__What to produce__
Repeat exactly, and only, the lines from the one containing "## Embed service" through the end of the records.

__The data__
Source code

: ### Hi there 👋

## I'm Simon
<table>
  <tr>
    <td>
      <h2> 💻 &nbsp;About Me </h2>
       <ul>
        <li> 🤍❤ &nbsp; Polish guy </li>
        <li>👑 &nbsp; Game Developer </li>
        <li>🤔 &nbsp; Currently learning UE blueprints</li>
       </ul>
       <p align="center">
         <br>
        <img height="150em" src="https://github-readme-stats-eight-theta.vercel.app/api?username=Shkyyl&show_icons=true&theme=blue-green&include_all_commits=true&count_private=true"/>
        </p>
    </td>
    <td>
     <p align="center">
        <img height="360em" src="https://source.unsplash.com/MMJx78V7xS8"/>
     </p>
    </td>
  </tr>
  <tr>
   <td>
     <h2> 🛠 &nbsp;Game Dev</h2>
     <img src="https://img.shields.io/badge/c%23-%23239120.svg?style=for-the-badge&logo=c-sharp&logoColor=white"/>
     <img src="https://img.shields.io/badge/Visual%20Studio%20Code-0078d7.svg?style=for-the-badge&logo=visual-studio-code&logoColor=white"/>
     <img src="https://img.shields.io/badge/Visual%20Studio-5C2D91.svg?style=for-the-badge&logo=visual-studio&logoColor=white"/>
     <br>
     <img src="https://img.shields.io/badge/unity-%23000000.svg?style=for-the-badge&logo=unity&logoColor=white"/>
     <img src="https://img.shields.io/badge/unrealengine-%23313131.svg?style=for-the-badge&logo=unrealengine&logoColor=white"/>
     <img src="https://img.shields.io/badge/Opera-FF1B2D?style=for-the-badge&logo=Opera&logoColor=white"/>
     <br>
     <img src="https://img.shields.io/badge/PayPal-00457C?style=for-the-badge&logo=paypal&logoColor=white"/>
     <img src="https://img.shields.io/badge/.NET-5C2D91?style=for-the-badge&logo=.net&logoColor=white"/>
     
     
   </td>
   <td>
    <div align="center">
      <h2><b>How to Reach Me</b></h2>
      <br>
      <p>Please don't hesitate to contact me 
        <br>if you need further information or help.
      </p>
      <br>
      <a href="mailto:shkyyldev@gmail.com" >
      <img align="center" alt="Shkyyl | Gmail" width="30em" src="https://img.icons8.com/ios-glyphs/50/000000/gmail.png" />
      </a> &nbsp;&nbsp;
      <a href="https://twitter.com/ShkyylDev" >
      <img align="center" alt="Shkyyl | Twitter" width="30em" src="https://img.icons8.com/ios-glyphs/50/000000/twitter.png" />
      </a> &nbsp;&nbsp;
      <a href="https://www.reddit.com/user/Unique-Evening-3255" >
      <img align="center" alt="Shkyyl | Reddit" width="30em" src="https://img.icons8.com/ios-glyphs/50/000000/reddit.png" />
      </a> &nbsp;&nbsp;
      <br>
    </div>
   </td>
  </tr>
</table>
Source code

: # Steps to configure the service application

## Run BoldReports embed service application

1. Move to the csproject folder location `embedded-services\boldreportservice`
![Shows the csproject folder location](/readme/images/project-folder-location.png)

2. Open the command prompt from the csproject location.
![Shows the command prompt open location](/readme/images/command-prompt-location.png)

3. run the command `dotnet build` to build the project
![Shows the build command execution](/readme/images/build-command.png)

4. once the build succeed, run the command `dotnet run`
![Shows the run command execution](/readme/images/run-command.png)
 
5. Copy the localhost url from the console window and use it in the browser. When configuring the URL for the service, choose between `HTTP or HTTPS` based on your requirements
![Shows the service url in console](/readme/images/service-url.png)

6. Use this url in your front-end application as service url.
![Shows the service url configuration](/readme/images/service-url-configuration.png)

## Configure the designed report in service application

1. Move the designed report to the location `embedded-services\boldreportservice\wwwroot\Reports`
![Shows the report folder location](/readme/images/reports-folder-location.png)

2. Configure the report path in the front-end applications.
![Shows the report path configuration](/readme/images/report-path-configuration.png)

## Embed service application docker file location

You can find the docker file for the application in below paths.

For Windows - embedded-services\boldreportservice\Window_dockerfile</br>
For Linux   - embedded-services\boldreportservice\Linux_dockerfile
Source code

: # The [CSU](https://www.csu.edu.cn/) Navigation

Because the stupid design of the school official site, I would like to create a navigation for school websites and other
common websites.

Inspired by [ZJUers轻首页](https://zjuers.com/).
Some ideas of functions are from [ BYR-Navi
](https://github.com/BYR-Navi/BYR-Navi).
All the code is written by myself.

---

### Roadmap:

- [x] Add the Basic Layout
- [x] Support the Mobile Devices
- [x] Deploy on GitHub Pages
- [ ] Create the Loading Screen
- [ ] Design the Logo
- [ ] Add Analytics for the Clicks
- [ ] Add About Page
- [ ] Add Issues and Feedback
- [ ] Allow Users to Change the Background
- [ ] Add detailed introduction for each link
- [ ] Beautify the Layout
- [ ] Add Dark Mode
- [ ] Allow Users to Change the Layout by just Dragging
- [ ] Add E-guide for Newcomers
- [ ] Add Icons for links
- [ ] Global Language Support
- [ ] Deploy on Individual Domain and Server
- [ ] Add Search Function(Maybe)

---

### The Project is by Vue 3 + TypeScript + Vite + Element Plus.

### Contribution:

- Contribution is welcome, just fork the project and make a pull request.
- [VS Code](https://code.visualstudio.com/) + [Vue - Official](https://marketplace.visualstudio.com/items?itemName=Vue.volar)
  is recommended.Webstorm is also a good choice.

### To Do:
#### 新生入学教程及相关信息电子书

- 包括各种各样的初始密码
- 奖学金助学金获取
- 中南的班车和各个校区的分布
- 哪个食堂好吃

__Problem solution__
## Embed service application docker file location

You can find the docker file for the application in below paths.

For Windows - embedded-services\boldreportservice\Window_dockerfile</br>
For Linux   - embedded-services\boldreportservice\Linux_dockerfile
Source code

: # The [CSU](https://www.csu.edu.cn/) Navigation

Because the stupid design of the school official site, I would like to create a navigation for school websites and other
common websites.

Inspired by [ZJUers轻首页](https://zjuers.com/).
Some ideas of functions are from [ BYR-Navi
](https://github.com/BYR-Navi/BYR-Navi).
All the code is written by myself.

---

### Roadmap:

- [x] Add the Basic Layout
- [x] Support the Mobile Devices
- [x] Deploy on GitHub Pages
- [ ] Create the Loading Screen
- [ ] Design the Logo
- [ ] Add Analytics for the Clicks
- [ ] Add About Page
- [ ] Add Issues and Feedback
- [ ] Allow Users to Change the Background
- [ ] Add detailed introduction for each link
- [ ] Beautify the Layout
- [ ] Add Dark Mode
- [ ] Allow Users to Change the Layout by just Dragging
- [ ] Add E-guide for Newcomers
- [ ] Add Icons for links
- [ ] Global Language Support
- [ ] Deploy on Individual Domain and Server
- [ ] Add Search Function(Maybe)

---

### The Project is by Vue 3 + TypeScript + Vite + Element Plus.

### Contribution:

- Contribution is welcome, just fork the project and make a pull request.
- [VS Code](https://code.visualstudio.com/) + [Vue - Official](https://marketplace.visualstudio.com/items?itemName=Vue.volar)
  is recommended.Webstorm is also a good choice.

### To Do:
#### 新生入学教程及相关信息电子书

- 包括各种各样的初始密码
- 奖学金助学金获取
- 中南的班车和各个校区的分布
- 哪个食堂好吃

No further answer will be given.